Olivia Harris

Taking off the Mask

By Olivia Harris

“Don’t imagine that you are safer than any other Jew just because you are in the royal palace. If you keep quiet at a time like this, help will come from heaven to the Jews, and they will be saved, but you will die and your father’s family will come to an end. Yet who knows—maybe it was for a time like this that you were made queen!” Mordecai, Esther 4:13-14

My favorite Biblical character growing up was Queen Esther. She was young, beautiful, a good girl who was able to save an entire nation, and a real-life female superhero. And she didn’t appear to do much more than have good fashion sense and have dinner with the well-to-do. We both come from humble backgrounds, she an orphaned child of Jewish exiles raised by her older cousin in Persia, and I the child of a Guyanese mother, raised in East New York, Brooklyn.  I grew up in what one might call “the ghetto,” with Dominican and Puerto Rican neighbors whose lives were regularly disrupted by their citizenship status. No one in our neighborhood had more than a few dollars to spare.  Since many adults did not complete school or speak great English, most parents worked jobs with very little pay, security, or mobility. Women were usually off the books healthcare workers and babysitters, while the men worked construction. Those who were educated, like my mother, often worked dependable but low paying city jobs. Many of us lived with extended family members who stayed a few years to get on their feet before attempting to achieve the American Dream of financial stability.

Despite how it might sound, my childhood felt idyllic, because while we didn’t have a ton, we had enough to satisfy me. I never wanted for anything, and could always be myself. I was both an avowed bookworm who loved reading any kind of mythology book I could get my hands on, and a tomboy who liked to ride my scooter for hours up and down the same block because I wasn’t allowed to cross the street. Although my community was racially and ethnically mixed, every child was expected to behave themselves in a way that reflected well on our families, most especially to distinguish ourselves academically, as we had opportunities in America that our parents did not. I was keenly aware growing up that despite our working- class finances, my family had solidly middle-class values.

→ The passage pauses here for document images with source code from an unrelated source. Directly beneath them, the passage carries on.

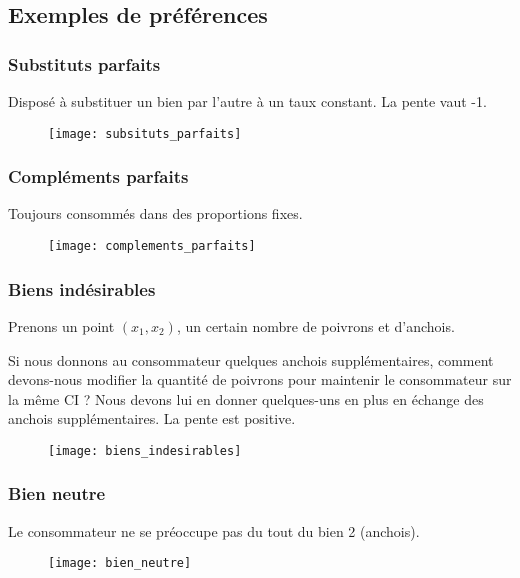 \subsection{Exemples de préférences}

\subsubsection{Substituts parfaits}

Disposé à substituer un bien par l’autre à un taux constant. La pente vaut -1.
\begin{figure}[H]
	\centering
	\texttt{[image: subsituts\_parfaits]}
\end{figure}

\subsubsection{Compléments parfaits}

Toujours consommés dans des proportions fixes.
\begin{figure}[H]
	\centering
	\texttt{[image: complements\_parfaits]}
\end{figure}


\subsubsection{Biens indésirables}

Prenons un point $(x_1, x_2)$, un certain nombre de poivrons et d’anchois.

Si nous donnons au consommateur quelques anchois supplémentaires, comment devons-nous modifier la quantité de poivrons pour maintenir le consommateur sur la même CI ? Nous devons lui en donner quelques-uns en plus en échange des anchois supplémentaires. La pente est positive.

\begin{figure}[H]
	\centering
	\texttt{[image: biens\_indesirables]}
\end{figure}

\subsubsection{Bien neutre}

Le consommateur ne se préoccupe pas du tout du bien 2 (anchois).
\begin{figure}[H]
	\centering
	\texttt{[image: bien\_neutre]}
\end{figure}

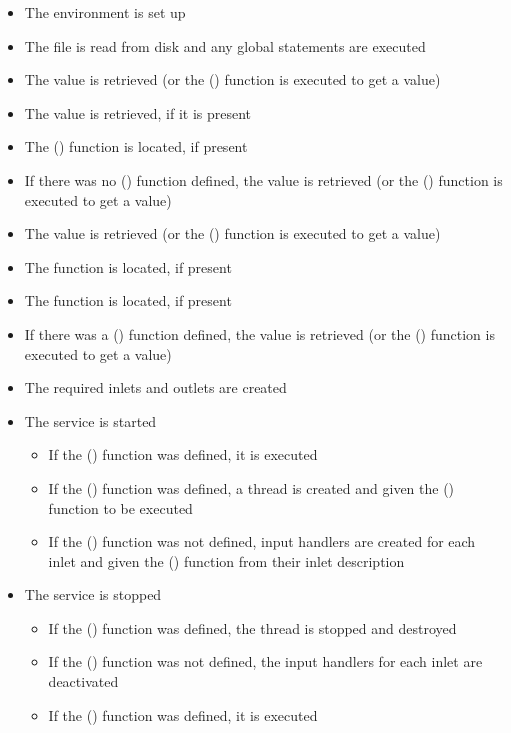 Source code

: \begin{itemize}
\item The \JS{} environment is set up
\item The \JS{} file is read from disk and any global statements are executed
\item The  value is retrieved (or the
() function is executed to get a value)
\item The  value is retrieved, if it is present
\item The () function is located, if present
\item If there was no () function defined, the 
value is retrieved (or the () function is executed to get a value)
\item The  value is retrieved (or the ()
function is executed to get a value)
\item The  function is located, if present
\item The  function is located, if present
\item If there was a () function defined, the 
value is retrieved (or the () function is executed to get a value)
\item The required inlets and outlets are created
\item The service is started
\begin{itemize}
\item If the () function was defined, it is executed
\item If the () function was defined, a thread is created and given
the () function to be executed
\item If the () function was not defined, input handlers are created
for each inlet and given the () function from their inlet description
\end{itemize}
\item The service is stopped
\begin{itemize}
\item If the () function was defined, the thread is stopped and
destroyed
\item If the () function was not defined, the input handlers
for each inlet are deactivated
\item If the () function was defined, it is executed
\end{itemize}
\end{itemize}
\secondaryEnd{}
\primaryEnd{}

While Esther became known for her comeliness, I exemplified myself through my education. In both my public school and the Prep for Prep academic program, I excelled, not just because I worked hard, but because I genuinely delighted in academic pursuits: learning Latin etymologies and history was my idea of fun (although algebra was not). I was also distinguishing myself as more than a bookworm: I had a penchant for the dramatic.

That was Olivia in her home environment, shining her brightest and exceeding expectations. But as I began applying to independent schools, I found myself thrown into a world of completely different anxieties and expectations. When I visited one school, the interviewer puzzled aloud if I would be able to survive being a year younger than my classmates, when I had always been a year younger than my peers. Ivy League legacies and country homes, bat mitzvahs and the New York Times were all suddenly extremely important to me, most of which I had barely interacted with, if at all. I felt my difference at every level, most of which could not be helped. Later on in college, when we read W.E.B. Dubois’ Souls of Black Folk, I found this quote exactly described my jarring introduction to life on the Upper East Side, “It is a peculiar sensation, this double-consciousness, this sense of always looking at one's self through the eyes of others, of measuring one's soul by the tape of a world that looks on in amused contempt and pity.” I no longer felt that I was just Olivia, a know-it-all who liked to make up songs, there was external pressure to be Olivia Harris, one of two African-American students in the class of 2010, who was, dare I say it, a threat.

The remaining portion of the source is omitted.